TASK -
Every entry below should be copied exactly, minus the pictures.

Saved entries:
- - -

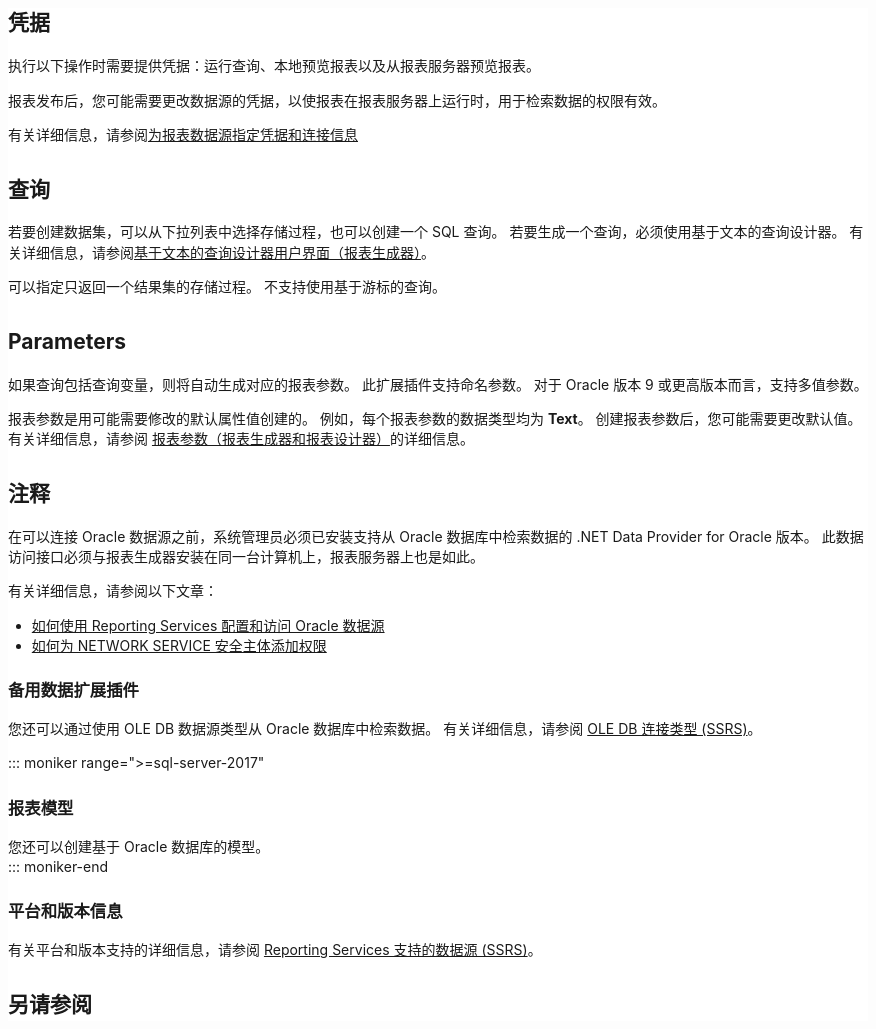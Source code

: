 ##  <a name="credentials"></a><a name="Credentials"></a> 凭据  
执行以下操作时需要提供凭据：运行查询、本地预览报表以及从报表服务器预览报表。  
  
报表发布后，您可能需要更改数据源的凭据，以使报表在报表服务器上运行时，用于检索数据的权限有效。  
  
有关详细信息，请参阅[为报表数据源指定凭据和连接信息](specify-credential-and-connection-information-for-report-data-sources.md)  
  
##  <a name="queries"></a><a name="Query"></a> 查询  
若要创建数据集，可以从下拉列表中选择存储过程，也可以创建一个 SQL 查询。 若要生成一个查询，必须使用基于文本的查询设计器。 有关详细信息，请参阅[基于文本的查询设计器用户界面（报表生成器）](../../reporting-services/report-data/text-based-query-designer-user-interface-report-builder.md)。  
  
可以指定只返回一个结果集的存储过程。 不支持使用基于游标的查询。  
  
##  <a name="parameters"></a><a name="Parameters"></a> Parameters  

如果查询包括查询变量，则将自动生成对应的报表参数。 此扩展插件支持命名参数。 对于 Oracle 版本 9 或更高版本而言，支持多值参数。  
  
 报表参数是用可能需要修改的默认属性值创建的。 例如，每个报表参数的数据类型均为 **Text**。 创建报表参数后，您可能需要更改默认值。 有关详细信息，请参阅 [报表参数（报表生成器和报表设计器）](../../reporting-services/report-design/report-parameters-report-builder-and-report-designer.md)的详细信息。  
  
##  <a name="remarks"></a><a name="Remarks"></a> 注释  

在可以连接 Oracle 数据源之前，系统管理员必须已安装支持从 Oracle 数据库中检索数据的 .NET Data Provider for Oracle 版本。 此数据访问接口必须与报表生成器安装在同一台计算机上，报表服务器上也是如此。  
  
有关详细信息，请参阅以下文章：  
  
- [如何使用 Reporting Services 配置和访问 Oracle 数据源](/archive/blogs/dataaccesstechnologies/configure-oracle-data-source-for-sql-server-reporting-services-ssdt-and-report-server)  
- [如何为 NETWORK SERVICE 安全主体添加权限](https://support.microsoft.com/kb/870668)  
  
### <a name="alternate-data-extensions"></a>备用数据扩展插件 

您还可以通过使用 OLE DB 数据源类型从 Oracle 数据库中检索数据。 有关详细信息，请参阅 [OLE DB 连接类型 (SSRS)](../../reporting-services/report-data/ole-db-connection-type-ssrs.md)。  

::: moniker range=">=sql-server-2017"

### <a name="report-models"></a>报表模型

 您还可以创建基于 Oracle 数据库的模型。  
::: moniker-end

### <a name="platform-and-version-information"></a>平台和版本信息  

有关平台和版本支持的详细信息，请参阅 [Reporting Services 支持的数据源 (SSRS)](../../reporting-services/report-data/data-sources-supported-by-reporting-services-ssrs.md)。  

## <a name="see-also"></a>另请参阅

- - -

RESULT OF THIS EXERCISE -
Source code

: ##  <a name="credentials"></a><a name="Credentials"></a> 凭据  
执行以下操作时需要提供凭据：运行查询、本地预览报表以及从报表服务器预览报表。  
  
报表发布后，您可能需要更改数据源的凭据，以使报表在报表服务器上运行时，用于检索数据的权限有效。  
  
有关详细信息，请参阅[为报表数据源指定凭据和连接信息](specify-credential-and-connection-information-for-report-data-sources.md)  
  
##  <a name="queries"></a><a name="Query"></a> 查询  
若要创建数据集，可以从下拉列表中选择存储过程，也可以创建一个 SQL 查询。 若要生成一个查询，必须使用基于文本的查询设计器。 有关详细信息，请参阅[基于文本的查询设计器用户界面（报表生成器）](../../reporting-services/report-data/text-based-query-designer-user-interface-report-builder.md)。  
  
可以指定只返回一个结果集的存储过程。 不支持使用基于游标的查询。  
  
##  <a name="parameters"></a><a name="Parameters"></a> Parameters  

如果查询包括查询变量，则将自动生成对应的报表参数。 此扩展插件支持命名参数。 对于 Oracle 版本 9 或更高版本而言，支持多值参数。  
  
 报表参数是用可能需要修改的默认属性值创建的。 例如，每个报表参数的数据类型均为 **Text**。 创建报表参数后，您可能需要更改默认值。 有关详细信息，请参阅 [报表参数（报表生成器和报表设计器）](../../reporting-services/report-design/report-parameters-report-builder-and-report-designer.md)的详细信息。  
  
##  <a name="remarks"></a><a name="Remarks"></a> 注释  

在可以连接 Oracle 数据源之前，系统管理员必须已安装支持从 Oracle 数据库中检索数据的 .NET Data Provider for Oracle 版本。 此数据访问接口必须与报表生成器安装在同一台计算机上，报表服务器上也是如此。  
  
有关详细信息，请参阅以下文章：  
  
- [如何使用 Reporting Services 配置和访问 Oracle 数据源](/archive/blogs/dataaccesstechnologies/configure-oracle-data-source-for-sql-server-reporting-services-ssdt-and-report-server)  
- [如何为 NETWORK SERVICE 安全主体添加权限](https://support.microsoft.com/kb/870668)  
  
### <a name="alternate-data-extensions"></a>备用数据扩展插件 

您还可以通过使用 OLE DB 数据源类型从 Oracle 数据库中检索数据。 有关详细信息，请参阅 [OLE DB 连接类型 (SSRS)](../../reporting-services/report-data/ole-db-connection-type-ssrs.md)。  

::: moniker range=">=sql-server-2017"

### <a name="report-models"></a>报表模型

 您还可以创建基于 Oracle 数据库的模型。  
::: moniker-end

### <a name="platform-and-version-information"></a>平台和版本信息  

有关平台和版本支持的详细信息，请参阅 [Reporting Services 支持的数据源 (SSRS)](../../reporting-services/report-data/data-sources-supported-by-reporting-services-ssrs.md)。  

## <a name="see-also"></a>另请参阅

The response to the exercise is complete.